難民

中村紘子先生をしのんで

 2016年7月26日、世界的なピアニストである中村紘子さんが亡くなられました。享年72。40年以上連れ添ったご主人で作家の庄司薫さんに見守られご自宅で。闘病中とはいえお誕生日翌日の、あまりに突然の旅立ちでした。

 私事で恐縮ですが、紘子先生とのご縁は20数年前にさかのぼります。先生は、私が理事長を務めるNGO「難民を助ける会(AAR)」の設立以来の支援者のお一人で、日本に定住するインドシナ難民の奨学金支援、地雷対策、旧ユーゴ難民支援などのチャリティコンサートに何度も何度もご出演下さいました。

 日本政府が地雷禁止条約への態度をまだ明らかにしていなかった頃、故小渕恵三元首相とご家族の皆さまに地雷禁止の必要性を直接お話できたのも、先生のご自宅でのコンサートの折でした。

 そんな紘子先生の留学先、ジュリアード音楽院には、ご自身が難民という恩師が大勢おられたとのこと。時は東西冷戦の真っ只中の1960年代。国際政治の波に飲み込まれた音楽家は数多く、その意味でも難民問題に寄せる思いには特別でした。世界の第一線で活躍する演奏家なのに、ではなく、だからこそ、国際政治や国際問題とも無縁ではおられなかったのだと思います。
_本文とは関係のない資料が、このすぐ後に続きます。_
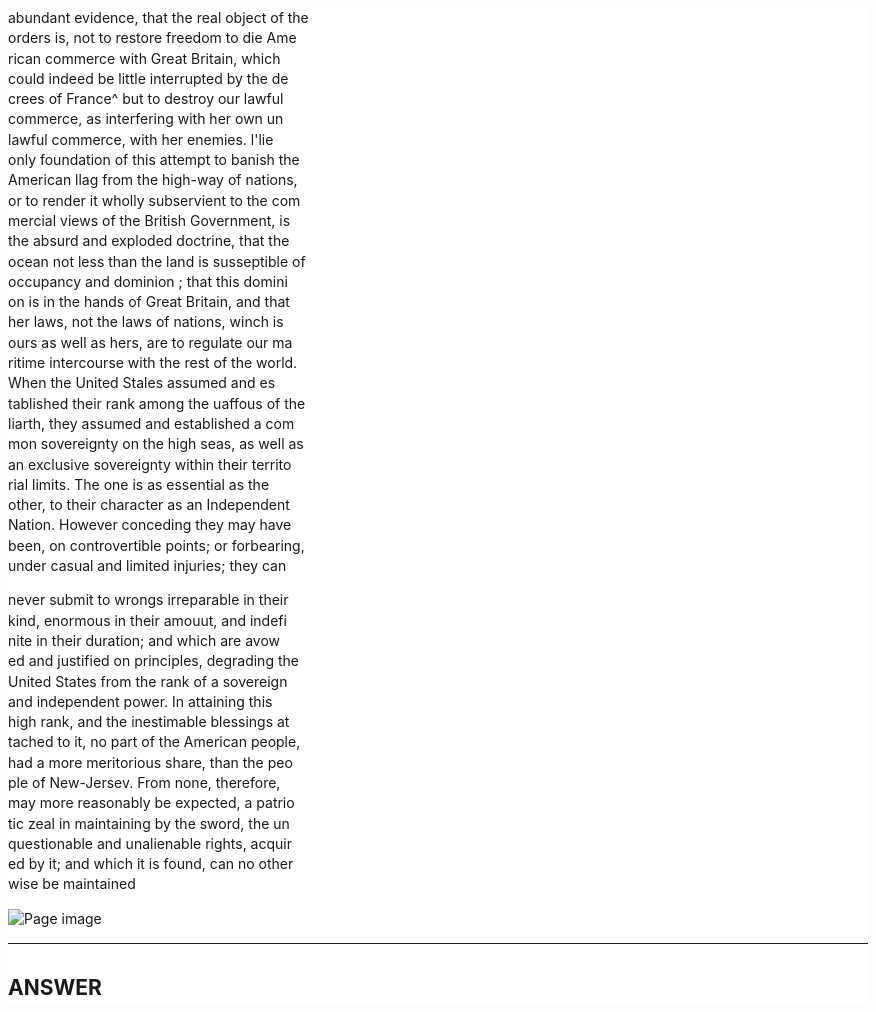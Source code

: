 abundant evidence, that the real object of the  
orders is, not to restore freedom to die Ame­  
rican commerce with Great Britain, which  
could indeed be little interrupted by the de­  
crees of France^ but to destroy our lawful  
commerce, as interfering with her own un­  
lawful commerce, with her enemies. l&#x27;lie  
only foundation of this attempt to banish the  
American llag from the high-way of nations,  
or to render it wholly subservient to the com­  
mercial views of the British Government, is  
the absurd and exploded doctrine, that the  
ocean not less than the land is susseptible of  
occupancy and dominion ; that this domini­  
on is in the hands of Great Britain, and that  
her laws, not the laws of nations, winch is  
ours as well as hers, are to regulate our ma­  
ritime intercourse with the rest of the world.  
When the United Stales assumed and es­  
tablished their rank among the uaffous of the  
liarth, they assumed and established a com­  
mon sovereignty on the high seas, as well as  
an exclusive sovereignty within their territo­  
rial limits. The one is as essential as the  
other, to their character as an Independent  
Nation. However conceding they may have  
been, on controvertible points; or forbearing,  
under casual and limited injuries; they can  
  
never submit to wrongs irreparable in their  
kind, enormous in their amouut, and indefi­  
nite in their duration; and which are avow­  
ed and justified on principles, degrading the  
United States from the rank of a sovereign  
and independent power. In attaining this  
high rank, and the inestimable blessings at­  
tached to it, no part of the American people,  
had a more meritorious share, than the peo­  
ple of New-Jersev. From none, therefore,  
may more reasonably be expected, a patrio­  
tic zeal in maintaining by the sword, the un­  
questionable and unalienable rights, acquir­  
ed by it; and which it is found, can no other­  
wise be maintained
</td><td style="width: 50%; max-height: 75%; margin: auto; display: block;">
<img alt="Page image" src="https://tile.loc.gov/image-services/iiif/service:ndnp:vi:batch_vi_otters_ver02:data:sn84024710:0041418425A:1812082001:0225/pct:22.591362126245848,21.044689495066745,16.786151425074312,52.095182820661634/!600,600/0/default.jpg"/>
</td>
</tr></table>

---

## ANSWER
「練習時間が取れなくなるから海外のコンクールの審査員を失礼して猛練習したら、びっくりするくらいピアノが上手くなった」とうれしそうにしておられた先生。ピアノを愛し、還暦を超えてなお、日々高みを目指し続けた先生。がん治療の副作用を逆手にとった、肩や腕の力を抜く新たな奏法と出会い、モーツァルトからラフマニノフまで再び演奏・録音するのをとても楽しみにしておられたそうです。今、天国で試しておられるでしょうか。